Fall-out from State v. Parent, 2006 WI 132, ¶45, 298 Wis.2d 63, 725 N.W.2d 915 (“we hold that a defendant subject to a no-merit appeal must notify the circuit court of the defendant’s desire to view the PSI report to permit the judge to review the PSI report and to redact as the judge deems appropriate identifying information of persons who provided information for the report and information that may be confidential under other law not discussed here”). In the present instance, the underlying case is a merits appeal raising a sentencing issue that necessitates reference to the PSI. The court of appeals ordered, as a precondition to briefing this issue, that counsel “move the circuit court for permission to access, discuss, cite to, and quote from the PSI report as needed in its appellate briefs.” The order is premised on Parent but, as the petition argues,  that case dealt with the defendant’s, not counsel’s, right of access.
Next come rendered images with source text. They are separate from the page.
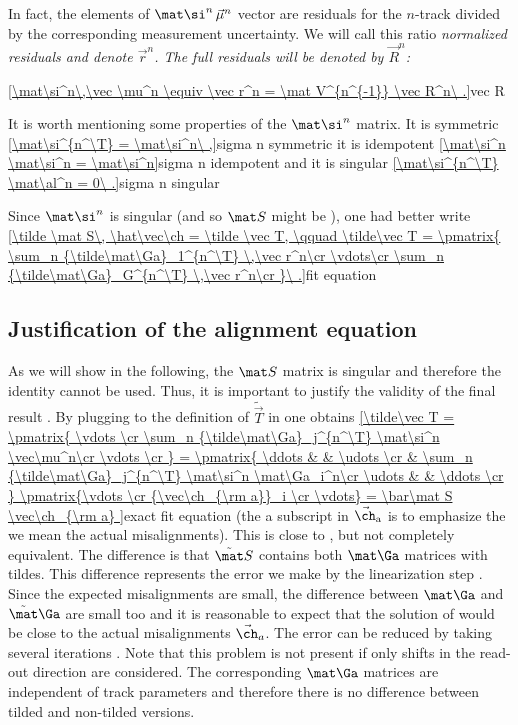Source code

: In fact, the elements of $\mat\si^n\,\vec \mu^n$ vector are residuals for the $n$-track divided by the corresponding measurement uncertainty. We will call this ratio \em{normalized} residuals and denote $\vec r^n$. The full residuals will be denoted by $\vec R^n$:

\eqref{\mat\si^n\,\vec \mu^n \equiv \vec r^n = \mat V^{n^{-1}} \vec R^n\ .}{vec R}

It is worth mentioning some properties of the $\mat\si^n$ matrix. It is symmetric
\eqref{\mat\si^{n^\T} = \mat\si^n\ ,}{sigma n symmetric}
it is idempotent
\eqref{\mat\si^n \mat\si^n = \mat\si^n}{sigma n idempotent}
and it is singular
\eqref{\mat\si^{n^\T} \mat\al^n = 0\ .}{sigma n singular}

Since $\mat\si^n$ is singular (and so $\mat S$ might be ), one had better write
\eqref{\tilde \mat S\, \hat\vec\ch = \tilde \vec T, \qquad 
\tilde\vec T = \pmatrix{
\sum_n {\tilde\mat\Ga}_1^{n^\T} \,\vec r^n\cr
\vdots\cr
\sum_n {\tilde\mat\Ga}_G^{n^\T} \,\vec r^n\cr
}\ .}{fit equation}



\subsection[fit equation]{Justification of the alignment equation}

As we will show in the following, the $\mat S$ matrix is singular and therefore the identity  cannot be used. Thus, it is important to justify the validity of the final result . By plugging  to the definition of $\tilde\vec T$ in  one obtains
\eqref{\tilde\vec T =
\pmatrix{
\vdots \cr
\sum_n {\tilde\mat\Ga}_j^{n^\T} \mat\si^n \vec\mu^n\cr
\vdots \cr
}
=
\pmatrix{
\ddots & & \udots \cr
 & \sum_n {\tilde\mat\Ga}_j^{n^\T} \mat\si^n \mat\Ga_i^n\cr
\udots & & \ddots \cr
}
\pmatrix{\vdots \cr {\vec\ch_{\rm a}}_i \cr \vdots}
=
\bar\mat S \vec\ch_{\rm a}
}{exact fit equation}
(the a subscript in $\vec\ch_{\rm a}$ is to emphasize the we mean the actual misalignments). This is close to , but not completely equivalent. The difference is that $\tilde\mat S$ contains both $\mat\Ga$ matrices with tildes. This difference represents the error we make by the linearization step . Since the expected misalignments are small, the difference between $\mat\Ga$ and $\tilde\mat\Ga$ are small too and it is reasonable to expect that the solution of  would be close to the actual misalignments $\vec\ch_a$. The error can be reduced by taking several iterations . Note that this problem is not present if only shifts in the read-out direction are considered. The corresponding $\mat\Ga$ matrices are independent of track parameters and therefore there is no difference between tilded and non-tilded versions.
Though the argument is certainly more elaborate than this, the following excerpt pretty well captures its essence: “Because postconviction counsel has a statutory right to access a PSI report and a defendant has a due process right to challenge information contained in a PSI report, imposing a procedure that allows a circuit court at its discretion to limit an appellant’s ability to litigate a PSI sentencing issue ignores established law, creates a wasteful and meaningless proceeding and if that discretion is exercised violates due process.” (The petition isn’t posted on-line; check the case activity link above for the briefs in a couple of months, if you’re interested in the details of the argument.)